• [WHAT IS REQUIRED] Take the lines below between the one holding "如何用计算机表示数据元素的逻辑关系。" and the one holding "层** | 动态创建的", inclusive, and copy them exactly. Add nothing.

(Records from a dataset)
-------

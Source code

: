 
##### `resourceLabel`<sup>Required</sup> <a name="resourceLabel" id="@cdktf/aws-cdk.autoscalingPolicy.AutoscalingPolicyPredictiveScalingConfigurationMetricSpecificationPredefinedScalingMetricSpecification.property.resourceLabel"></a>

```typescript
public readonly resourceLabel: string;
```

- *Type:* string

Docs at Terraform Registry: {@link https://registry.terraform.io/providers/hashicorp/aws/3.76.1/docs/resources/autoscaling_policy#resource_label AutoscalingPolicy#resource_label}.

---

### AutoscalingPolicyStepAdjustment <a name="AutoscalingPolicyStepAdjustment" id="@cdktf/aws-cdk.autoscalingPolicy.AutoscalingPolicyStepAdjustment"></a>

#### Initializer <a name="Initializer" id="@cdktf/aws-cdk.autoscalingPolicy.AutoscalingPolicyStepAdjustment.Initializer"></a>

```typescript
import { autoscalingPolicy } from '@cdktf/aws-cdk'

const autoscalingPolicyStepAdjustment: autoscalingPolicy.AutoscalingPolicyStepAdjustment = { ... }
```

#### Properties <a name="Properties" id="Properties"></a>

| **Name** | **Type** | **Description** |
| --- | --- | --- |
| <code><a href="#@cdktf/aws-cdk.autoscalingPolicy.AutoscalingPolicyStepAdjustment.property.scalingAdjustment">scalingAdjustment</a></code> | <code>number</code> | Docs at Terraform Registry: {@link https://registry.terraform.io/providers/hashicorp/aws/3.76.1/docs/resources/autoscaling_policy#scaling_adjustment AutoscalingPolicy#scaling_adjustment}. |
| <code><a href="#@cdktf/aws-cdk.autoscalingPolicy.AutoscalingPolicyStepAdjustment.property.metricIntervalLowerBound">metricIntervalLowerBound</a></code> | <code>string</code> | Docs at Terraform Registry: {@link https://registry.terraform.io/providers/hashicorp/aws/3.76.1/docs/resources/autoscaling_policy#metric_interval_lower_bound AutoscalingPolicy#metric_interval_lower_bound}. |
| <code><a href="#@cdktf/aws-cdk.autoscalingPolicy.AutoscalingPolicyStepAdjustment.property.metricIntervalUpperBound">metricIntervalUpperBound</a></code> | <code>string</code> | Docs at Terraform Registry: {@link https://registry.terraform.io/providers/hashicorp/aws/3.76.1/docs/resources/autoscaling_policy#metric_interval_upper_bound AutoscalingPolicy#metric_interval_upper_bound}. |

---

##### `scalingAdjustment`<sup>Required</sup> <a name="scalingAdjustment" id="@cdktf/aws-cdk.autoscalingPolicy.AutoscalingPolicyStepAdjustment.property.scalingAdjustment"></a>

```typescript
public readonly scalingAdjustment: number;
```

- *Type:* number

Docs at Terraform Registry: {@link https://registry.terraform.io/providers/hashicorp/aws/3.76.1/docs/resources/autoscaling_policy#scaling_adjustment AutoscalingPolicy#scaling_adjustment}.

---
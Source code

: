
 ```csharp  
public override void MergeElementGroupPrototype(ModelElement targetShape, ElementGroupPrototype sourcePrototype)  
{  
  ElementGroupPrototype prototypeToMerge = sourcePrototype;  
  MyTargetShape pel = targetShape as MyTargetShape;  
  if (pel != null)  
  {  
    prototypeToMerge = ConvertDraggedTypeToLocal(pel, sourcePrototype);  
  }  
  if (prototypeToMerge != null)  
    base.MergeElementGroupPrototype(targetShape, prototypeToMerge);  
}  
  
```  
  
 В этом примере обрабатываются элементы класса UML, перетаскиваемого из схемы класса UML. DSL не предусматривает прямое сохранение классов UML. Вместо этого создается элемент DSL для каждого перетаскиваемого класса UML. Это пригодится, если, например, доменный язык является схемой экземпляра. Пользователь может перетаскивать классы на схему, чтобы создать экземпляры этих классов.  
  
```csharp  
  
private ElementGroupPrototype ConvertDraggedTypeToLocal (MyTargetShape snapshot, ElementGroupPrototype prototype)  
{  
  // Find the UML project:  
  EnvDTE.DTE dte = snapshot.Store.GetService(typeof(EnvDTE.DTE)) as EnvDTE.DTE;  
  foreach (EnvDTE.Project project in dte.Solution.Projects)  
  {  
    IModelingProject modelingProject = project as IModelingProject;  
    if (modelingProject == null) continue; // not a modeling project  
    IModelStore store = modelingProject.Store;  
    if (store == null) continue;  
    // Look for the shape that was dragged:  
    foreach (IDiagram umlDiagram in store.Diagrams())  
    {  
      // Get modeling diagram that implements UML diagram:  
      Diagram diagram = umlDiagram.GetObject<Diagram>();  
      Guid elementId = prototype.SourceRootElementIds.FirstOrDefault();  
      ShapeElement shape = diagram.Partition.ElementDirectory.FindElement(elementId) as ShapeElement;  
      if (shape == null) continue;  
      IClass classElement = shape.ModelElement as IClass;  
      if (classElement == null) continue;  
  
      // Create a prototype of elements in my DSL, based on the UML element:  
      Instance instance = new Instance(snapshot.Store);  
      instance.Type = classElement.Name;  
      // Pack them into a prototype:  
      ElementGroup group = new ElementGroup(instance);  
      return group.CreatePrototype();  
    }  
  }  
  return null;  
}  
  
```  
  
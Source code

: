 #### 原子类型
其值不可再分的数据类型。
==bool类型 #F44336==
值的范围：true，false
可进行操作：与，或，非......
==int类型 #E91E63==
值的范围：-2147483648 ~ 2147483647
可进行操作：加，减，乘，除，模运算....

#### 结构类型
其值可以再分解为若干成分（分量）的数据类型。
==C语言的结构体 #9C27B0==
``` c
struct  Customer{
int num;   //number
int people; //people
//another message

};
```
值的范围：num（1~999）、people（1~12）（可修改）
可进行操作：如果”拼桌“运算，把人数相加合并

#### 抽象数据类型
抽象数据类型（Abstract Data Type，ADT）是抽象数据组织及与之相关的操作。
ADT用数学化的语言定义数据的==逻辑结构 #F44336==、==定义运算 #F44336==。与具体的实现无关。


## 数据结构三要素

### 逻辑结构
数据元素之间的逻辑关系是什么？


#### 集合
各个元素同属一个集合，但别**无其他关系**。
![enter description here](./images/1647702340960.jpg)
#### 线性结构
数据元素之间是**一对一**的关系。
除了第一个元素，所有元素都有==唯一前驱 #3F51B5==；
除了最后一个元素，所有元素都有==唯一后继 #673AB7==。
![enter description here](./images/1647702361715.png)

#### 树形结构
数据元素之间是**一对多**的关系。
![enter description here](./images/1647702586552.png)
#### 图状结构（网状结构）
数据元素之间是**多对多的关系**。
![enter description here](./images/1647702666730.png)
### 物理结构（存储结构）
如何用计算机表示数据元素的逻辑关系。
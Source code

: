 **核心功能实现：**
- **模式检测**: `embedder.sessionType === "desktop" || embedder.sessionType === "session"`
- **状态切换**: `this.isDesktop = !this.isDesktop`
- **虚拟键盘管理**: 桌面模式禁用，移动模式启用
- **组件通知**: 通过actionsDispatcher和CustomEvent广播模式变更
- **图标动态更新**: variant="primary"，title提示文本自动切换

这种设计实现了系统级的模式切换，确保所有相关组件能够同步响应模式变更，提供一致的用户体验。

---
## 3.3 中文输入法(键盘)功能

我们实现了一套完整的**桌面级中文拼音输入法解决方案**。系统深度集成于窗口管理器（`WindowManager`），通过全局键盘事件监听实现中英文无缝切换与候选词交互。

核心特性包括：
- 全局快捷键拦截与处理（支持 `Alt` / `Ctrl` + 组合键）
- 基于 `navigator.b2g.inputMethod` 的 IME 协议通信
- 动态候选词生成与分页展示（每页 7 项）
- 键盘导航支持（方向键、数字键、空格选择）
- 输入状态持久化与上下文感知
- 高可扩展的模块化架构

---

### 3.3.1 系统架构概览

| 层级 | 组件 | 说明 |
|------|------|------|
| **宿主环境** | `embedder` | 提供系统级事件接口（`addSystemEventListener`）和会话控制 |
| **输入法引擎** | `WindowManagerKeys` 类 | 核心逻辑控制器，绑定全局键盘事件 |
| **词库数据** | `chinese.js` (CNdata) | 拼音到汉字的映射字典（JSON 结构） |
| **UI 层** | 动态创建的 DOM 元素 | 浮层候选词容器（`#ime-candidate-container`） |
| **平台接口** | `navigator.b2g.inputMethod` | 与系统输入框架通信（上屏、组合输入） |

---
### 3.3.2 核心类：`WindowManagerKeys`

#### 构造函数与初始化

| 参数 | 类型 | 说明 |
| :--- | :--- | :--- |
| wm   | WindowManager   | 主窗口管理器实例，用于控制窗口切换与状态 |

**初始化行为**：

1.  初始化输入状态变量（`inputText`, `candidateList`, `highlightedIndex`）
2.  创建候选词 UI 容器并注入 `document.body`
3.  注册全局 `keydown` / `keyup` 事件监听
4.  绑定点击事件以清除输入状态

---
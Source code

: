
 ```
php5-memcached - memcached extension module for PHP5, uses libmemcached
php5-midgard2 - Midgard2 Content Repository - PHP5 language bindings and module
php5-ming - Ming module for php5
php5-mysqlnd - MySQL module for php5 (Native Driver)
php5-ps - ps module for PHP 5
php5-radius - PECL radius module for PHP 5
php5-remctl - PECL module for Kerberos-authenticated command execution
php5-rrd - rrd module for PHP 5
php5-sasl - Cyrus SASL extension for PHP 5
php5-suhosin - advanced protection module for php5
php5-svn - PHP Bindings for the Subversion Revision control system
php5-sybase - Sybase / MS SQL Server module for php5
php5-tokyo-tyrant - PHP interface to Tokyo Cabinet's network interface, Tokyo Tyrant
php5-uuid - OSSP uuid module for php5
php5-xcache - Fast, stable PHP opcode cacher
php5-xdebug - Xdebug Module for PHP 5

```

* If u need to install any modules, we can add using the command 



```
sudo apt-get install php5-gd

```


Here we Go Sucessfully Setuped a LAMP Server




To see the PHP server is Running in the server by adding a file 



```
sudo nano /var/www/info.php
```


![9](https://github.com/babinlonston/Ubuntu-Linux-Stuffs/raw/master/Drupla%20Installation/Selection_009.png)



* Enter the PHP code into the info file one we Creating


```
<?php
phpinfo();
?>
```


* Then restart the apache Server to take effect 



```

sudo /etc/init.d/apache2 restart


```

-------

• [WRITTEN RESPONSE]
如何用计算机表示数据元素的逻辑关系。
Source code

: **核心功能实现：**
- **模式检测**: `embedder.sessionType === "desktop" || embedder.sessionType === "session"`
- **状态切换**: `this.isDesktop = !this.isDesktop`
- **虚拟键盘管理**: 桌面模式禁用，移动模式启用
- **组件通知**: 通过actionsDispatcher和CustomEvent广播模式变更
- **图标动态更新**: variant="primary"，title提示文本自动切换

这种设计实现了系统级的模式切换，确保所有相关组件能够同步响应模式变更，提供一致的用户体验。

---
## 3.3 中文输入法(键盘)功能

我们实现了一套完整的**桌面级中文拼音输入法解决方案**。系统深度集成于窗口管理器（`WindowManager`），通过全局键盘事件监听实现中英文无缝切换与候选词交互。

核心特性包括：
- 全局快捷键拦截与处理（支持 `Alt` / `Ctrl` + 组合键）
- 基于 `navigator.b2g.inputMethod` 的 IME 协议通信
- 动态候选词生成与分页展示（每页 7 项）
- 键盘导航支持（方向键、数字键、空格选择）
- 输入状态持久化与上下文感知
- 高可扩展的模块化架构

---

### 3.3.1 系统架构概览

| 层级 | 组件 | 说明 |
|------|------|------|
| **宿主环境** | `embedder` | 提供系统级事件接口（`addSystemEventListener`）和会话控制 |
| **输入法引擎** | `WindowManagerKeys` 类 | 核心逻辑控制器，绑定全局键盘事件 |
| **词库数据** | `chinese.js` (CNdata) | 拼音到汉字的映射字典（JSON 结构） |
| **UI 层** | 动态创建的 DOM 元素 | 浮层候选词容器（`#ime-candidate-container`） |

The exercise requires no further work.